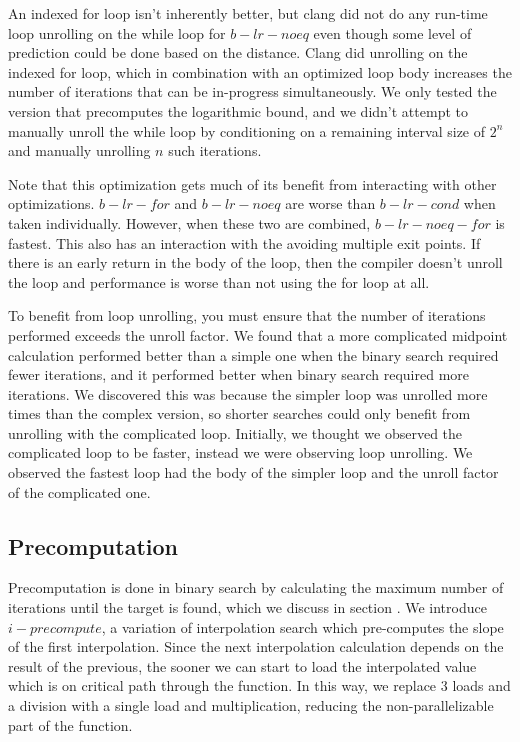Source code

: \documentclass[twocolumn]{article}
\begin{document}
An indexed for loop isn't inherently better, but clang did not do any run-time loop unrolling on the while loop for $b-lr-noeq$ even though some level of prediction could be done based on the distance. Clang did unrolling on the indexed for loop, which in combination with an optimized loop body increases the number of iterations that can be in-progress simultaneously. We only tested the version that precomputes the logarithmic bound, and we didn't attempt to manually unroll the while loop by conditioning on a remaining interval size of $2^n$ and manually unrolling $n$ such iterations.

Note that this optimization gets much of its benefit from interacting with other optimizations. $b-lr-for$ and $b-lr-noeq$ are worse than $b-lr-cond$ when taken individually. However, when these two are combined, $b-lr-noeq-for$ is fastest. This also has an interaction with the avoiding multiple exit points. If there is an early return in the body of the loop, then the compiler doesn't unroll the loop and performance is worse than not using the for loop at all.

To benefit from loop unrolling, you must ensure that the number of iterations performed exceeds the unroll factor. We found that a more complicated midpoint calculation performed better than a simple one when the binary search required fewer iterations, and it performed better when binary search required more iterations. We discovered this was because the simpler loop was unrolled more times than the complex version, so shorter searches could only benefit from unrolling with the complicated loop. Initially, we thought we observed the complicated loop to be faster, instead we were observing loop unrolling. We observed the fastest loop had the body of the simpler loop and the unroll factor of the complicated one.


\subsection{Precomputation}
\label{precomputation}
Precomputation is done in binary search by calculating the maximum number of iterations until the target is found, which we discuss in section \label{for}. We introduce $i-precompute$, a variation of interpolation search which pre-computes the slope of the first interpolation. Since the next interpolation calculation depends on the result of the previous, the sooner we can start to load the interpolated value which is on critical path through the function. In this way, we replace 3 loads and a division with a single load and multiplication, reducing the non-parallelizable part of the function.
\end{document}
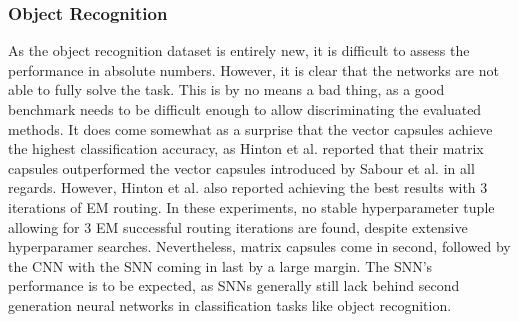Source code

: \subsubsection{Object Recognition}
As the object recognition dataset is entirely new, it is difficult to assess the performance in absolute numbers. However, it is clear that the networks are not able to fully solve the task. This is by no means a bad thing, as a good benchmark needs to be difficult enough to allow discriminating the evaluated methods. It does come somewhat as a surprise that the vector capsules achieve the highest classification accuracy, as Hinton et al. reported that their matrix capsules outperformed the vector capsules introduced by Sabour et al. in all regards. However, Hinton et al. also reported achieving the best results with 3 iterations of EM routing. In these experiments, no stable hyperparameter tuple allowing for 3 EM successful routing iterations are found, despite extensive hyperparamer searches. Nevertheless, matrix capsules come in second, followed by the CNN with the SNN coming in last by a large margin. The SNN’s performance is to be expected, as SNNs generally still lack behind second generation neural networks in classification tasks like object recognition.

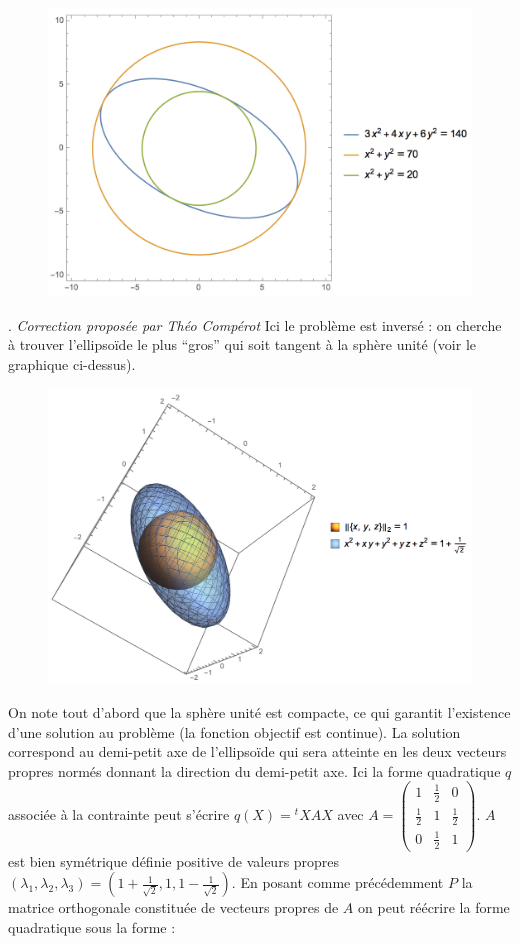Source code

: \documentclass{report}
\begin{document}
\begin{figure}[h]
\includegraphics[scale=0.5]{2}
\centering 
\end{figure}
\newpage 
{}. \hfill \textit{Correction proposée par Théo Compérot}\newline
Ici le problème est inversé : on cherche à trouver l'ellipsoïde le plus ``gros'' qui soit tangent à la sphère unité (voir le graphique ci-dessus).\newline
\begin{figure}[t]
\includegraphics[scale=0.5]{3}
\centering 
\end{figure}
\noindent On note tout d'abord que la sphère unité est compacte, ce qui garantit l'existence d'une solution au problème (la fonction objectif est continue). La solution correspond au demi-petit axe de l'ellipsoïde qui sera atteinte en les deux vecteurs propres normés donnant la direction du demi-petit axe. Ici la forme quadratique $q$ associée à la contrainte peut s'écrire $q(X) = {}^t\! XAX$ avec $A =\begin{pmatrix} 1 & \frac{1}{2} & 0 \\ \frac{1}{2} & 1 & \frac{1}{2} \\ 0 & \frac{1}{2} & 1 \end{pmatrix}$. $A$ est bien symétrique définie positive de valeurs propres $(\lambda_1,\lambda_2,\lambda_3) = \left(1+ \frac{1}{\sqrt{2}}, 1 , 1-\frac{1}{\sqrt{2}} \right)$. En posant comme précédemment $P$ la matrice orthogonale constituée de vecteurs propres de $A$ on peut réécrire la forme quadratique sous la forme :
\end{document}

________________________

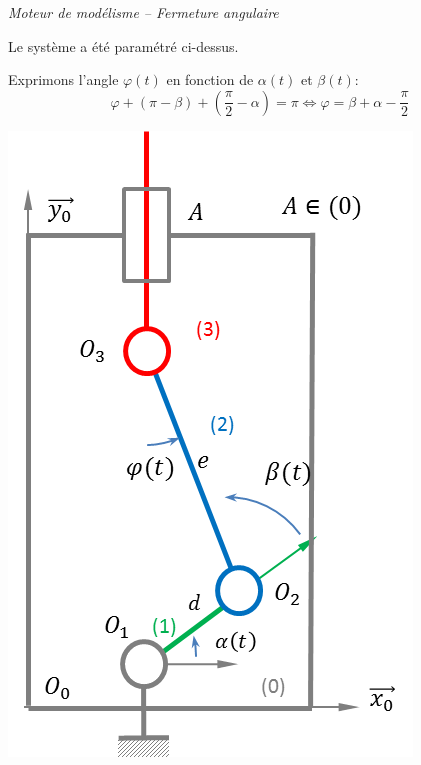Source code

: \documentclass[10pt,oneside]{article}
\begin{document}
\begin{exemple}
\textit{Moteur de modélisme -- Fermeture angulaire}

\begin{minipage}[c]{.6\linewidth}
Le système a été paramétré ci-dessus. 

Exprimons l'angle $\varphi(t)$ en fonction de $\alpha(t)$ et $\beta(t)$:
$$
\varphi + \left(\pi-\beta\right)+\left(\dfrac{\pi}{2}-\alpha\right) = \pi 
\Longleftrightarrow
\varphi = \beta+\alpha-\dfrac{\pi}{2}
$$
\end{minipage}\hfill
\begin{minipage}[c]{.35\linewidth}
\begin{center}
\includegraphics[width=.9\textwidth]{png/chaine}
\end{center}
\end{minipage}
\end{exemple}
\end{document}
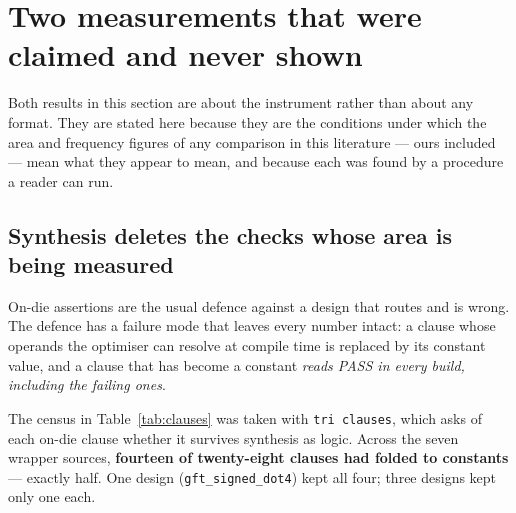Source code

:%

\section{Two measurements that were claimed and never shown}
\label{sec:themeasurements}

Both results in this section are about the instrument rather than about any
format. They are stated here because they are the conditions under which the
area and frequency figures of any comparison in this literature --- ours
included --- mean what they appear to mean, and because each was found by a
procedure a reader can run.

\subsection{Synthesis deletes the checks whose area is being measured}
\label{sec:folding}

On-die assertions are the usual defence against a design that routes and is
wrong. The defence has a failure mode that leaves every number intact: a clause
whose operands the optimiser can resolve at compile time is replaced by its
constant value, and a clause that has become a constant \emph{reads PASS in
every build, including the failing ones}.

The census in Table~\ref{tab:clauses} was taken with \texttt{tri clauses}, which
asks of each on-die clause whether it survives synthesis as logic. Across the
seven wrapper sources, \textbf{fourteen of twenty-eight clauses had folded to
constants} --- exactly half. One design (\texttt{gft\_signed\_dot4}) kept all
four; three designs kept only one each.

________________________

Search the material above for the string "done", and copy every line in which it turns up.

An indexed for loop isn't inherently better, but clang did not do any run-time loop unrolling on the while loop for $b-lr-noeq$ even though some level of prediction could be done based on the distance. Clang did unrolling on the indexed for loop, which in combination with an optimized loop body increases the number of iterations that can be in-progress simultaneously. We only tested the version that precomputes the logarithmic bound, and we didn't attempt to manually unroll the while loop by conditioning on a remaining interval size of $2^n$ and manually unrolling $n$ such iterations.
Precomputation is done in binary search by calculating the maximum number of iterations until the target is found, which we discuss in section \label{for}. We introduce $i-precompute$, a variation of interpolation search which pre-computes the slope of the first interpolation. Since the next interpolation calculation depends on the result of the previous, the sooner we can start to load the interpolated value which is on critical path through the function. In this way, we replace 3 loads and a division with a single load and multiplication, reducing the non-parallelizable part of the function.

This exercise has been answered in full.